Wondering whether to celebrate the Eucharist ad orientem during Advent.”

Facebook reveals strange worries in the hearts of ministers, but this one caught my eye. There’s a poetic loveliness to this idea that you don’t always see in the logistics of worship planning. 

Ad orientem means to the east. People Look East and all that. The question of ad orientem is an old one and it refers to the minister’s position in relation to both the Communion table and the congregation. In our Presbyterian tradition, the minister usually stands behind the table and faces the congregation while celebrating the sacrament. Traditionally, churches were built so that the congregation naturally looks east, so for the minister to celebrate ad orientem, she would step out from behind the table and join her congregation, facing in the same direction, all looking towards the rising sun. Fitting for Advent as we spend our all-too-dark-all-too-short days waiting for the light to be born among us. 

Of course, there are problems here, too. When the minister stands ad orientem, it can look like she is blocking the way. Or standing like an intermediary between the people and Christ. Or that she’s first in line. It can layer up confusing meanings. Or it might just plant questions in our minds about point of view, meaning and change.
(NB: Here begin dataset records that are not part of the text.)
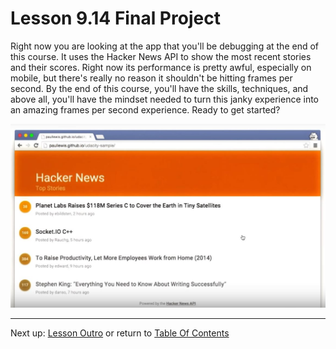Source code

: # Lesson 9.14 Final Project

Right now you are looking at the app that you'll be debugging at the end of this course. It uses the Hacker News API to show the most recent stories and their scores. Right now its performance is pretty awful, especially on mobile, but there's really no reason it shouldn't be hitting frames per second. By the end of this course, you'll have the skills, techniques, and above all, you'll have the mindset needed to turn this janky experience into an amazing frames per second experience. Ready to get started?

<img src="images/ND024_Part4_Lesson09_14a.JPG">

- - -
Next up: [Lesson Outro](ND024_Part4_Lesson09_15.md) or return to [Table Of Contents](./ND024_TableOfContents.md)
In some churches, to celebrate ad orientem might mean moving the Communion table instead of the minister. Or maybe the congregation would move. Up pews and change perspective and wouldn’t that be an interesting discussion to have? What might that kind of change mean, even just for a season?

Advent is a good time to reposition our heads and our hearts, too.
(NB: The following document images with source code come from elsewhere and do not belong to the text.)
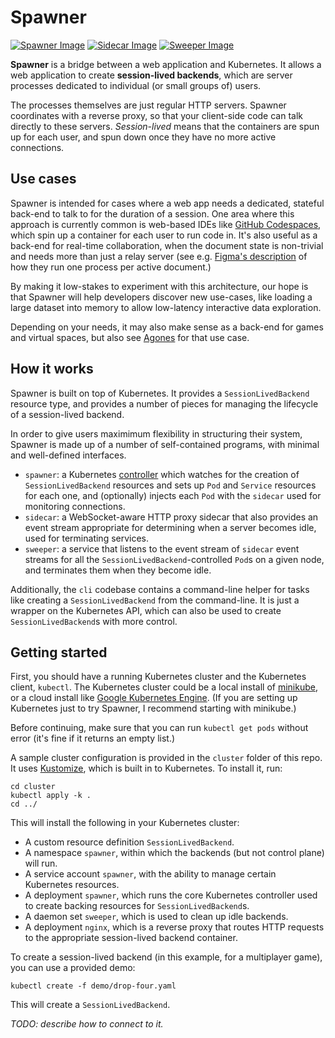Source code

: # Spawner

[![Spawner Image](https://github.com/drifting-in-space/spawner/actions/workflows/docker-publish-spawner.yml/badge.svg)](https://github.com/drifting-in-space/spawner/actions/workflows/docker-publish-spawner.yml)
[![Sidecar Image](https://github.com/drifting-in-space/spawner/actions/workflows/docker-publish-sidecar.yml/badge.svg)](https://github.com/drifting-in-space/spawner/actions/workflows/docker-publish-sidecar.yml)
[![Sweeper Image](https://github.com/drifting-in-space/spawner/actions/workflows/docker-publish-sweeper.yml/badge.svg)](https://github.com/drifting-in-space/spawner/actions/workflows/docker-publish-sweeper.yml)

**Spawner** is a bridge between a web application and Kubernetes. It allows a web application to
create **session-lived backends**, which are server processes dedicated to individual (or small
groups of) users.

The processes themselves are just regular HTTP servers. Spawner coordinates with
a reverse proxy, so that your client-side code can talk directly to these servers. *Session-lived*
means that the containers are spun up for each user, and spun down once they have no more active
connections.

## Use cases

Spawner is intended for cases where a web app needs a dedicated, stateful back-end to talk to for the
duration of a session. One area where this approach is currently common is web-based IDEs like
[GitHub Codespaces](https://github.com/features/codespaces), which spin up a container for each user
to run code in. It's also useful as a back-end for real-time collaboration, when the document state
is non-trivial and needs more than just a relay server (see e.g.
[Figma's description](https://www.figma.com/blog/rust-in-production-at-figma/) of how they run one
process per active document.)

By making it low-stakes to experiment with this architecture, our hope is
that Spawner will help developers discover new use-cases, like loading a large dataset into memory
to allow low-latency interactive data exploration.

Depending on your needs, it may also make sense as a back-end for games and virtual spaces, but also
see [Agones](https://agones.dev/site/) for that use case.

## How it works

Spawner is built on top of Kubernetes. It provides a `SessionLivedBackend` resource type, and provides
a number of pieces for managing the lifecycle of a session-lived backend.

In order to give users maximimum flexibility in structuring their system, Spawner is made up of a
number of self-contained programs, with minimal and well-defined interfaces.

- `spawner`: a Kubernetes [controller](https://kubernetes.io/docs/concepts/architecture/controller/)
  which watches for the creation of `SessionLivedBackend` resources and sets up `Pod` and `Service`
  resources for each one, and (optionally) injects each `Pod` with the `sidecar` used for monitoring
  connections.
- `sidecar`: a WebSocket-aware HTTP proxy sidecar that also provides an event stream appropriate for
  determining when a server becomes idle, used for terminating services.
- `sweeper`: a service that listens to the event stream of `sidecar` event streams for all the
  `SessionLivedBackend`-controlled `Pod`s on a given node, and terminates them when they become idle.

Additionally, the `cli` codebase contains a command-line helper for tasks like creating a
`SessionLivedBackend` from the command-line. It is just a wrapper on the Kubernetes API, which can
also be used to create `SessionLivedBackend`s with more control.

## Getting started

First, you should have a running Kubernetes cluster and the Kubernetes client, `kubectl`.
The Kubernetes cluster could be a local install of [minikube](https://minikube.sigs.k8s.io/docs/start/),
or a cloud install like [Google Kubernetes Engine](https://cloud.google.com/kubernetes-engine).
(If you are setting up Kubernetes just to try Spawner, I recommend starting with minikube.)

Before continuing, make sure that you can run `kubectl get pods` without error (it's fine if it
returns an empty list.)

A sample cluster configuration is provided in the `cluster` folder of this repo. It uses
[Kustomize](https://kustomize.io/), which is built in to Kubernetes. To install it, run:

    cd cluster
    kubectl apply -k .
    cd ../

This will install the following in your Kubernetes cluster:

- A custom resource definition `SessionLivedBackend`.
- A namespace `spawner`, within which the backends (but not control plane) will run.
- A service account `spawner`, with the ability to manage certain Kubernetes resources.
- A deployment `spawner`, which runs the core Kubernetes controller used to create
  backing resources for `SessionLivedBackend`s.
- A daemon set `sweeper`, which is used to clean up idle backends.
- A deployment `nginx`, which is a reverse proxy that routes HTTP requests to the
  appropriate session-lived backend container.

To create a session-lived backend (in this example, for a multiplayer game), you can
use a provided demo:

    kubectl create -f demo/drop-four.yaml

This will create a `SessionLivedBackend`.

*TODO: describe how to connect to it.*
In Mark’s gospel this week, we have the image of the wonderfully strange John the Baptist, calling people out from the city to stand with him in the wilderness river. He is calling for confession, for repentance, and for roads to be made straight. He is calling for change. Change of heart, change of life. But there is humility in this calling, too. It isn’t that change is the answer. Change only prepares the way. John recognises that the water with which he baptises is only the beginning. When the Christ comes, the baptism will be stronger, and the people will know the Holy Spirit in their very hearts. That will be, quite literally, the crux of the matter. But for now, John calls for repentance and when we repent, we rethink. We reorient ourselves. We regret. We turn away from what has been. And in turning away, we turn towards the light.
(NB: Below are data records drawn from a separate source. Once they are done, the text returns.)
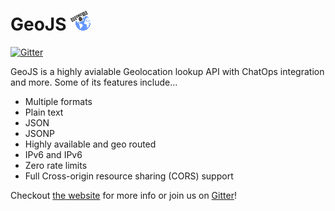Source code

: # GeoJS ![GeoJS Icon](static/favicon/v1/favicon-32x32.png)

[![Gitter](https://img.shields.io/gitter/room/jloh/geojs.svg?style=flat-square&logo=gitter-white)](https://gitter.im/jloh/geojs)

GeoJS is a highly avialable Geolocation lookup API with ChatOps integration and more. Some of its features include...

 * Multiple formats
  * Plain text
  * JSON
  * JSONP
* Highly available and geo routed
* IPv6 and IPv6
* Zero rate limits
* Full Cross-origin resource sharing (CORS) support

Checkout [the website](https://geojs.io) for more info or join us on [Gitter](https://gitter.im/jloh/geojs)!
There is another set of images, too, in this question of orientation. When the minister stands facing the congregation, there can be a profound sense of being together and at rest as the family of God. We are at home together, sharing the work and play of worship. That is necessary and beautiful. A friend of mine who works as a Biblical storyteller recently described how she loves to look into the faces of the members of her congregation as she tells them their own stories. Our faith stories, like every good story, should be told eye to eye, mind to mind and heart to heart.

But perhaps there might be a moment in worship when something different might be helpful, too. When the minister deliberately turns to the east, it might suggest a different way of looking. It might remind us that worship includes a turning towards as well as a turning inward together. What does it feel like if someone stands among us and speaks? Or stands behind us and sings out? What if someone stands before us and points? It might feel strange or disorienting, perhaps. Or it might evoke something. Something of a boat or a procession. Of Moses leading the people through the high walls of water. Of Christ surveying the waves from the front of the fishing boat and calling out for peace. A journey, perhaps. A roadmap. A way. Something to wonder about as we travel on through Advent.